CMSC 28000 — Lecture 9

Now, we complete the characterization by showing the other direction: that the language of any DFA is regular. We will do this by showing that we can take any DFA and construct a regular expression that recognizes the same language.

Let $A$ be a DFA. Then there exists a regular expression $\mathbf r$ such that $L(\mathbf r) = L(A)$.

Let $A = (Q,\Sigma,\delta,q_0,F)$ and without loss of generality, let $Q = \{1,2,\dots,n\}$. In other words, we assign each state an integer label from $1$ through $n$.

For each pair of states $p,q \in Q$ and integer $k \leq n$, we define the language $L_{p,q,k}$ to be the language of words for which there is a path from $p$ to $q$ in $A$ consisting only of states with label $\leq k$. In other words, if $w$ is in $L_{p,q,k}$, then for every factorization $w = uv$, we have $\delta(p,u) = r$ such that $r \leq k$ and $\delta(r,v) = q$.

We will show that every language $L_{p,q,k}$ can be defined by a regular expression $\mathbf r_{p,q,k}$. We will show this by induction on $k$. The idea is that we will begin by building regular expressions for paths between states $p$ and $q$ with restrictions on the states that such paths may pass through and inductively build larger expressions from these paths until we acquire an expression that describes all paths through the DFA with no restrictions.

We begin with $k=0$. Since states are numbered $1$ through $n$, we have three cases:

There is no transition from $p$ to $q$, in which case we have $L_{p,q,0} = \emptyset$. Then $\mathbf r_{p,q,0} = \emptyset$.
There exists $a_1, a_2, \dots, a_m \in \Sigma$ with $\delta(p,a_i) = q$ for $1 \leq i \leq m$ in which case we have $L_{p,q} = \{a_1, a_2, \dots, a_m\}$ for each such transition. Then $\mathbf r_{p,q,0} = \mathtt{a_1 + a_2 + \cdots + a_m}$.
We have $p = q$, in which case, in addition to the above, we also have $\varepsilon \in L_{p,q,0}$, and we add $\varepsilon$ to our regular expression $\mathbf r_{p,q,0}$ as appropriate.

For our inductive step, we consider the language $L_{p,q,k}$ and assume that there exist regular expressions $\mathbf r_{r,s,k-1}$ for languages $L_{r,s,k-1}$ for all states $r,s \in Q$. We claim that we have the following: $$L_{p,q,k} = L_{p,q,k-1} \cup L_{p,k,k-1} (L_{k,k,k-1})^* L_{k,q,k-1}.$$ This language expresses one of two possibilities for words traveling on paths between $p$ and $q$.

To see this, we first consider when $w \in L_{p,q,k-1}$. In this case, $w$ does not travel through any state $k$ or greater between $p$ and $q$.

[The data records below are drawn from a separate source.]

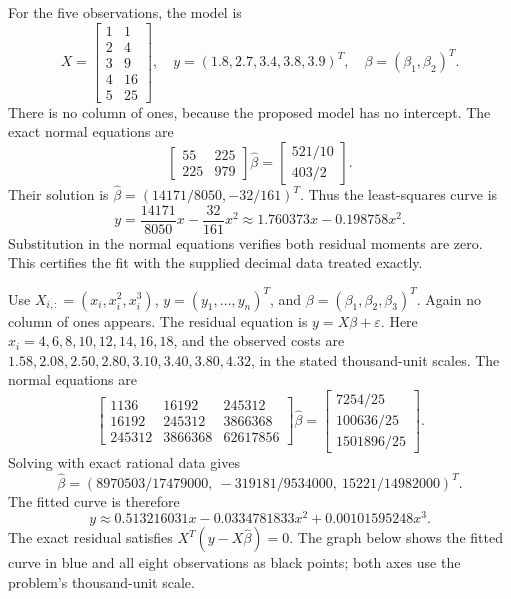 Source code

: For the five observations, the model is
\[
 X=\begin{bmatrix}1&1\\2&4\\3&9\\4&16\\5&25\end{bmatrix},\quad
 y=(1.8,2.7,3.4,3.8,3.9)^T,\quad\beta=(\beta_1,\beta_2)^T.
\]
There is no column of ones, because the proposed model has no intercept.
The exact normal equations are
\[
 \begin{bmatrix}55&225\\225&979\end{bmatrix}\widehat\beta
 =\begin{bmatrix}521/10\\403/2\end{bmatrix}.
\]
Their solution is $\widehat\beta=(14171/8050,-32/161)^T$.
Thus the least-squares curve is
\[
 y=\frac{14171}{8050}x-\frac{32}{161}x^2
 \approx1.760373x-0.198758x^2.
\]
Substitution in the normal equations verifies both residual moments
are zero. This certifies the fit with the supplied decimal data treated exactly.

Use $X_{i,:}=(x_i,x_i^2,x_i^3)$, $y=(y_1,\ldots,y_n)^T$,
and $\beta=(\beta_1,\beta_2,\beta_3)^T$. Again no column of
ones appears. The residual equation is $y=X\beta+\varepsilon$.
Here $x_i=4,6,8,10,12,14,16,18$, and the observed costs are
$1.58,2.08,2.50,2.80,3.10,3.40,3.80,4.32$, in the stated
thousand-unit scales. The normal equations are
\[
 \begin{bmatrix}1136&16192&245312\\16192&245312&3866368\\245312&3866368&62617856\end{bmatrix}
 \widehat\beta
 =\begin{bmatrix}7254/25\\100636/25\\1501896/25\end{bmatrix}.
\]
Solving with exact rational data gives
\[
 \widehat\beta=
 (8970503/17479000,\ -319181/9534000,\ 15221/14982000)^T.
\]
The fitted curve is therefore
\[
 y\approx0.513216031x-0.0334781833x^2+0.00101595248x^3.
\]
The exact residual satisfies $X^T(y-X\widehat\beta)=0$.
The graph below shows the fitted curve in blue and all eight observations
as black points; both axes use the problem's thousand-unit scale.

The other term of the union consists of words $w$ with $p,q$ paths that contain state $k$. Recall that the language $L_{p,k,k-1}$ is the set of words with paths from $p$ to $k$ restricted to states with label $\leq k-1$ and the language $L_{k,q,k-1}$ is the set of words with paths from $k$ to $q$ restricted to states with label $\leq k-1$. In between these two languages is $L_{k,k,k-1}$, which is the set of words with paths from $k$ back to $k$ without containing any state with label greater than $k-1$.

Since each of the above languages has a regular expression by our inductive hypothesis, we can have the following regular expression: $$\mathbf r_{p,q,k} = \mathbf r_{p,q,k-1} + \mathbf r_{p,k,k-1} (\mathbf r_{k,k,k-1})^* \mathbf r_{k,q,k-1}.$$

From this, we can conclude that there exists a regular expression $$ \mathbf r = \sum_{q \in F} \mathbf r_{q_0,q,n}.$$ Here, $\mathbf r$ is the regular expression for the language of all words for which there exist a path from $q_0$ to a final state $q \in F$. In other words, $\mathbf r$ is a regular expression such that $L(\mathbf r) = L(A)$.

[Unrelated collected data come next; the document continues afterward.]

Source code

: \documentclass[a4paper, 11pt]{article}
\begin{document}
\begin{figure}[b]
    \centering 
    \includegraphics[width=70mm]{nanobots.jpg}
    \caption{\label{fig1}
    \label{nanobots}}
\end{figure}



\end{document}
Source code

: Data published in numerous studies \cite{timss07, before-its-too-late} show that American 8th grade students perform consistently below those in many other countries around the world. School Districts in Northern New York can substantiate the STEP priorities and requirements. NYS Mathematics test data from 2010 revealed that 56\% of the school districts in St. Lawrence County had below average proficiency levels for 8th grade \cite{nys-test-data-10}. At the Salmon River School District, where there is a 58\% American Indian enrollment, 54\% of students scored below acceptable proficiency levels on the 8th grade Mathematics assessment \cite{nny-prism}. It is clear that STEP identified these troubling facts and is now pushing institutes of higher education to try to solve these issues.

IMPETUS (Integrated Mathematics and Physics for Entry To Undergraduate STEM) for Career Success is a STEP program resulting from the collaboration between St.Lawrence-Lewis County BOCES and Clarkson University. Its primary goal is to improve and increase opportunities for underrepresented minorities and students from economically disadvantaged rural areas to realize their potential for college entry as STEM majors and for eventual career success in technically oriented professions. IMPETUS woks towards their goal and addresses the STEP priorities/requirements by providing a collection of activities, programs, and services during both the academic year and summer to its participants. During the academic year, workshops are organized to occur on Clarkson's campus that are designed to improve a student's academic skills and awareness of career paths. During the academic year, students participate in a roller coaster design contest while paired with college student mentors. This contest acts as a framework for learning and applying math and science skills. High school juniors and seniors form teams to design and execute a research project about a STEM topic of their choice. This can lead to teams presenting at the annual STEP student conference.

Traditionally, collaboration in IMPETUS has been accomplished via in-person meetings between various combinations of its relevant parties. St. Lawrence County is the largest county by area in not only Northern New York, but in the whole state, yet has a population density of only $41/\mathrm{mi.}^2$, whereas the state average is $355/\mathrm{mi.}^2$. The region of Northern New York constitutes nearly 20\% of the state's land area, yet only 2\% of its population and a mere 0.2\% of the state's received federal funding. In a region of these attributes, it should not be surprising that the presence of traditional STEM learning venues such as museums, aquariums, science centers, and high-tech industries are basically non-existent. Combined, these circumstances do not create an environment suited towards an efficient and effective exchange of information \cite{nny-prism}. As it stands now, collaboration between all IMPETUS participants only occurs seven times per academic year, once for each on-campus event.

This proof, which is due to McNaughton and Yamada in 1960, gives us a dynamic programming algorithm for computing a regular expression from a DFA. Notice that we have the recurrence \[\mathbf r_{p,q,k} = \begin{cases} \emptyset & \text{if $k = 0$, $p \neq q$, and $\delta(p,a) \neq q$ for all $a \in \Sigma$}, \\ \varepsilon & \text{if $k = 0$, $p=q$, and $\delta(p,a) \neq q$ for all $a \in \Sigma$}, \\ \mathtt{a_1 + \cdots + a_n} & \text{if $k = 0$, $p \neq q$, and $\delta(p,a_i) = q$ for $1 \leq i \leq n$}, \\ \mathtt{\varepsilon + a_1 + \cdots + a_n} & \text{if $k = 0$, $p = q$, and $\delta(p,a_i) = q$ for $1 \leq i \leq n$}, \\ \mathbf r_{p,q,k-1} + \mathbf r_{p,k,k-1} (\mathbf r_{k,k,k-1})^* \mathbf r_{k,q,k-1} & \text{if $k \gt 0$}, \\ \end{cases}\] The trick that's used here may seem familiar to you if you've seen the Floyd-Warshall algorithm for computing all-pairs shortest paths, because it operates on the same idea of progressively constructing paths by constraining the allowed intermediary vertices. (Why are we able to use basically the same algorithm? Because both the shortest paths and DFA to regular expression problems are based on objects that form semirings)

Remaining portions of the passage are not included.